3.1. Analysis of Antibodies against S1 Protein

3.1.1. Impact of Vaccination

At visit 1, patients with RRMS who had not been vaccinated against SARS-CoV-2 accounted for 39.47% (n = 15) and vaccinated 60.53% (n = 23). At visit 1, among unvaccinated patients with RRMS, 33.33% (n = 5) had no antibodies against S1-RBD, while 66.67% (n = 10) had positive antibodies. Among vaccinated patients with RRMS, 91.30% (n = 21) showed positive anti-S1RBD IgG antibodies. At visit 2, 28.95% (n = 11) of RRMS patients were unvaccinated, and 71.05% (n = 27) were vaccinated against SARS-CoV-2. Among the unvaccinated patients, 9.09% (n = 1) tested negative for S1RBD antibodies, while 90.91% (n = 10) tested positive. Of the vaccinated patients, 3.70% (n = 1) were S1RBD negative and 96.30% (n = 26) positive.
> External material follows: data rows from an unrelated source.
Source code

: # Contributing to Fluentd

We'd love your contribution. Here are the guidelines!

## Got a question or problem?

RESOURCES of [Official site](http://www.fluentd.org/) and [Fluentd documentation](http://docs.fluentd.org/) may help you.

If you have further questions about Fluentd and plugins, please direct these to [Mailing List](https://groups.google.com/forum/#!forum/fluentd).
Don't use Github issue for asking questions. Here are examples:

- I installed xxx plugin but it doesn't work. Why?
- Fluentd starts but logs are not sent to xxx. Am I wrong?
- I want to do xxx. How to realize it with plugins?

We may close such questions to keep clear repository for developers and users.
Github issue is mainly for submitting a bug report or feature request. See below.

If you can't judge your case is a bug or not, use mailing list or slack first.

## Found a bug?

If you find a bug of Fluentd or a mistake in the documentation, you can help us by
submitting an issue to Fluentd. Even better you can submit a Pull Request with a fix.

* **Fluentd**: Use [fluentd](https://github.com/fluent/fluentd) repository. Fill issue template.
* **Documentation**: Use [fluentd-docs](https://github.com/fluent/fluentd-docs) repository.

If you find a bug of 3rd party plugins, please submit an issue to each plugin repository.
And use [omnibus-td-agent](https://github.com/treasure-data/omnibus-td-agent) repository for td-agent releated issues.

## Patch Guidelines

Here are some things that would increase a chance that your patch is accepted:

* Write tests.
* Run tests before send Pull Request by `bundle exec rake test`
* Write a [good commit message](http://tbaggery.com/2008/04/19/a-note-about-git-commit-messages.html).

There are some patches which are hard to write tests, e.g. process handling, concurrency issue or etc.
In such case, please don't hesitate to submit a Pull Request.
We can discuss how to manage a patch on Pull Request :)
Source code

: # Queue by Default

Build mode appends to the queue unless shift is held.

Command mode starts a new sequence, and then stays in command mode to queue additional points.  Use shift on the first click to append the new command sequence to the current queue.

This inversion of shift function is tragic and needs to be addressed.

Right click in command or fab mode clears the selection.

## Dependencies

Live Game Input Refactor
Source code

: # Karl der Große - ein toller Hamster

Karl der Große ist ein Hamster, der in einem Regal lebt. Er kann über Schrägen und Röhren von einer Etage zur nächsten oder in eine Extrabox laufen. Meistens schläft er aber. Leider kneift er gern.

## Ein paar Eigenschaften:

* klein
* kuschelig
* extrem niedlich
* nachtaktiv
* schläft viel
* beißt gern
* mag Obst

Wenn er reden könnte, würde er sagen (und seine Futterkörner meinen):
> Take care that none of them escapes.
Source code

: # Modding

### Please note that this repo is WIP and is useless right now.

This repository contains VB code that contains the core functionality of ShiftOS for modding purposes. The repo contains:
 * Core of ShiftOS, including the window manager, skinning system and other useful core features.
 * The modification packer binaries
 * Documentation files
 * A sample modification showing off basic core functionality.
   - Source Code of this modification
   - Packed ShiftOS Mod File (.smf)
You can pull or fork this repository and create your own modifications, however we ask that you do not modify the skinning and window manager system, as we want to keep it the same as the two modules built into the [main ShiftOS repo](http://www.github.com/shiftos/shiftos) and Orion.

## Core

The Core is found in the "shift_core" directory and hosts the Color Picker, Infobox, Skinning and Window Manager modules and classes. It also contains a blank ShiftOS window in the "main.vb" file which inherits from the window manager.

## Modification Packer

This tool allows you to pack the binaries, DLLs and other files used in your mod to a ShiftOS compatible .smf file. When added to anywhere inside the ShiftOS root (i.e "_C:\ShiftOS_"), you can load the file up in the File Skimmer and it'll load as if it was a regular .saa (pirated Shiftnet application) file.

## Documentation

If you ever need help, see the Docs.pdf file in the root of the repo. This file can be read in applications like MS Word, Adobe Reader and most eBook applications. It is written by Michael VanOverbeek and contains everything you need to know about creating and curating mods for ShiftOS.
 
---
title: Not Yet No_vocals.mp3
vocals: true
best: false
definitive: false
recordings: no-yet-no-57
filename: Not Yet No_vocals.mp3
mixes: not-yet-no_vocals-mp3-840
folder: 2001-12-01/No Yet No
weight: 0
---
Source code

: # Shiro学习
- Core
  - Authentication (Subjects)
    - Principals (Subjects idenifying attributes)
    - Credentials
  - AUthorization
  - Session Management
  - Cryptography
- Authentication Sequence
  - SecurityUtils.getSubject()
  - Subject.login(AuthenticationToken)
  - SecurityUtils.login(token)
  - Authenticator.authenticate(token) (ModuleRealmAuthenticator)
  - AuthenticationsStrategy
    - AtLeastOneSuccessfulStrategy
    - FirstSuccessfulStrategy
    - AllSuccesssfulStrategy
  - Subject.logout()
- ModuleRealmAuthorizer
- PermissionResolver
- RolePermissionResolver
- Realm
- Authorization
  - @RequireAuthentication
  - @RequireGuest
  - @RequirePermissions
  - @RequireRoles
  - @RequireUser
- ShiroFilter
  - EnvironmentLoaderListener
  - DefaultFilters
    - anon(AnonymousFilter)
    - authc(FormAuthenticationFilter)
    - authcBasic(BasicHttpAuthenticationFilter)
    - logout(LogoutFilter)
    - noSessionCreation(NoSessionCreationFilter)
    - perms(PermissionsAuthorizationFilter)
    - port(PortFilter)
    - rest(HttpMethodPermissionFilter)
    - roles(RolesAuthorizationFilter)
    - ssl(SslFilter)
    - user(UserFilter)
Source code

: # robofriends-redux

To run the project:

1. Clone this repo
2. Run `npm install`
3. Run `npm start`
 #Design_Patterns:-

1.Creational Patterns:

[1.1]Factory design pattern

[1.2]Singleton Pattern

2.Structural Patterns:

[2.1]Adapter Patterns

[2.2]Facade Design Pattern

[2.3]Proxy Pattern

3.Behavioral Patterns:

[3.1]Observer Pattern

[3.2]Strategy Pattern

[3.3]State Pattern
Statistical analysis showed that percentages of IgGS1RBD results between vaccinated and unvaccinated patients with RRMS were not statistically significant (visit 1: p = 0.089; visit 2 p = 0.501). However, at visit 1, the number of positives was higher in the vaccinated group than in the unvaccinated group, which was significant at the trend level (0.050 ≤ p < 0.100). In addition, a significant main effect of the time factor (the odds of getting a positive SARS-CoV-2 anti-S1RBD result at visit 2 was significantly higher (41.227-fold) than at visit 1. Detailed data concerning the presence of anti-S1RBD antibodies are shown in Table 3.
At visit 1, the mean anti-S1RBD antibody level was 16,863.40 AU/mL among vaccinated patients with RRMS and 197.90 AU/mL among unvaccinated. At visit 2, the mean level of anti-S1-RBD antibodies was 6997.30 AU/mL among vaccinated patients with RRMS and 1342.50 AU/mL among unvaccinated. The statistical analysis showed that vaccination had a statistically significant effect on anti-S1-RBD antibody levels at visit 1 (p < 0.001) and visit 2 (p = 0.038). Detailed data on the level of anti-S1RBD antibodies are given in Figure 1.

3.1.2. Impact of COVID-19

A positive antigen test or PCR was a COVID-19 infection indicator. At visit 1, patients withCOVID-19 (+), 100% (n = 7) were positive for anti-S1RBD antibodies. However, among patients withCOVID-19 (−), 77.42% (n = 24) were positive for anti-S1RBD antibodies. At visit 2, amongCOVID-19 (+) patients, 100% (n = 9) tested positive for anti-S1RBD antibodies. However, among COVID-19 (−) patients, 93.10% (n = 27) tested positive for anti-S1RBD antibodies. Detailed data on the presence of anti-SRBD antibodies are shown in Table 4. The statistical analysis showed that the percentages of anti-S1RBD results between patients with COVID-19 (+) and COVID-19 (−) illness were not statistically significant (visit 1: p = 0.309; visit 2 p = 1.00).
History of COVID-19 registered positive polymerase chain reaction (PCR)/antigen test in the past. Among the patients with confirmed COVID-19, just one patient was hospitalized due to COVID-19, and the patient received convalescent plasma and steroids.
At visit 1, among COVID-19 (+) patients, the mean level of anti-S1RBD antibodies was 27,086.20 AU/mL, while among COVID-19 (−) patients, it was 1953.90 AU/mL. At visit 2, among COVID-19 (+) patients, the level of anti-S1RBD antibodies was 3886.90 AU/mL, while among COVID-19 (−) patients, it was 4165.20 AU/mL. Statistical analysis showed that COVID-19 survivors had statistically significantly higher levels of anti-S1RBD antibodies at visit 1 (p = 0.001) but not at visit 2 (p = 0.410). Detailed data on the level of anti-S1RBD antibodies are presented in Figure 2.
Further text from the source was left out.